**EXERCISE DETAILS**
Could you transcribe every record below exactly, leaving out any pictures?

**ENTRIES SHOWN**

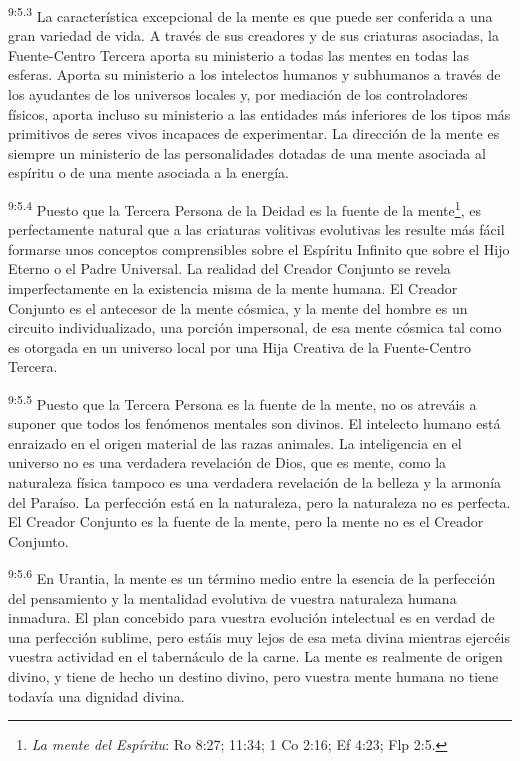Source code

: \par
\textsuperscript{9:5.3} La característica excepcional de la mente es que puede ser conferida a una gran variedad de vida. A través de sus creadores y de sus criaturas asociadas, la Fuente-Centro Tercera aporta su ministerio a todas las mentes en todas las esferas. Aporta su ministerio a los intelectos humanos y subhumanos a través de los ayudantes de los universos locales y, por mediación de los controladores físicos, aporta incluso su ministerio a las entidades más inferiores de los tipos más primitivos de seres vivos incapaces de experimentar. La dirección de la mente es siempre un ministerio de las personalidades dotadas de una mente asociada al espíritu o de una mente asociada a la energía.

\par
\textsuperscript{9:5.4} Puesto que la Tercera Persona de la Deidad es la fuente de la mente\footnote{\textit{La mente del Espíritu}: Ro 8:27; 11:34; 1 Co 2:16; Ef 4:23; Flp 2:5.}, es perfectamente natural que a las criaturas volitivas evolutivas les resulte más fácil formarse unos conceptos comprensibles sobre el Espíritu Infinito que sobre el Hijo Eterno o el Padre Universal. La realidad del Creador Conjunto se revela imperfectamente en la existencia misma de la mente humana. El Creador Conjunto es el antecesor de la mente cósmica, y la mente del hombre es un circuito individualizado, una porción impersonal, de esa mente cósmica tal como es otorgada en un universo local por una Hija Creativa de la Fuente-Centro Tercera.

\par
\textsuperscript{9:5.5} Puesto que la Tercera Persona es la fuente de la mente, no os atreváis a suponer que todos los fenómenos mentales son divinos. El intelecto humano está enraizado en el origen material de las razas animales. La inteligencia en el universo no es una verdadera revelación de Dios, que es mente, como la naturaleza física tampoco es una verdadera revelación de la belleza y la armonía del Paraíso. La perfección está en la naturaleza, pero la naturaleza no es perfecta. El Creador Conjunto es la fuente de la mente, pero la mente no es el Creador Conjunto.

\par
\textsuperscript{9:5.6} En Urantia, la mente es un término medio entre la esencia de la perfección del pensamiento y la mentalidad evolutiva de vuestra naturaleza humana inmadura. El plan concebido para vuestra evolución intelectual es en verdad de una perfección sublime, pero estáis muy lejos de esa meta divina mientras ejercéis vuestra actividad en el tabernáculo de la carne. La mente es realmente de origen divino, y tiene de hecho un destino divino, pero vuestra mente humana no tiene todavía una dignidad divina.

**RESPONSE TO THE EXERCISE**
Source code

: \par
\textsuperscript{9:5.3} La característica excepcional de la mente es que puede ser conferida a una gran variedad de vida. A través de sus creadores y de sus criaturas asociadas, la Fuente-Centro Tercera aporta su ministerio a todas las mentes en todas las esferas. Aporta su ministerio a los intelectos humanos y subhumanos a través de los ayudantes de los universos locales y, por mediación de los controladores físicos, aporta incluso su ministerio a las entidades más inferiores de los tipos más primitivos de seres vivos incapaces de experimentar. La dirección de la mente es siempre un ministerio de las personalidades dotadas de una mente asociada al espíritu o de una mente asociada a la energía.

\par
\textsuperscript{9:5.4} Puesto que la Tercera Persona de la Deidad es la fuente de la mente\footnote{\textit{La mente del Espíritu}: Ro 8:27; 11:34; 1 Co 2:16; Ef 4:23; Flp 2:5.}, es perfectamente natural que a las criaturas volitivas evolutivas les resulte más fácil formarse unos conceptos comprensibles sobre el Espíritu Infinito que sobre el Hijo Eterno o el Padre Universal. La realidad del Creador Conjunto se revela imperfectamente en la existencia misma de la mente humana. El Creador Conjunto es el antecesor de la mente cósmica, y la mente del hombre es un circuito individualizado, una porción impersonal, de esa mente cósmica tal como es otorgada en un universo local por una Hija Creativa de la Fuente-Centro Tercera.

\par
\textsuperscript{9:5.5} Puesto que la Tercera Persona es la fuente de la mente, no os atreváis a suponer que todos los fenómenos mentales son divinos. El intelecto humano está enraizado en el origen material de las razas animales. La inteligencia en el universo no es una verdadera revelación de Dios, que es mente, como la naturaleza física tampoco es una verdadera revelación de la belleza y la armonía del Paraíso. La perfección está en la naturaleza, pero la naturaleza no es perfecta. El Creador Conjunto es la fuente de la mente, pero la mente no es el Creador Conjunto.

\par
\textsuperscript{9:5.6} En Urantia, la mente es un término medio entre la esencia de la perfección del pensamiento y la mentalidad evolutiva de vuestra naturaleza humana inmadura. El plan concebido para vuestra evolución intelectual es en verdad de una perfección sublime, pero estáis muy lejos de esa meta divina mientras ejercéis vuestra actividad en el tabernáculo de la carne. La mente es realmente de origen divino, y tiene de hecho un destino divino, pero vuestra mente humana no tiene todavía una dignidad divina.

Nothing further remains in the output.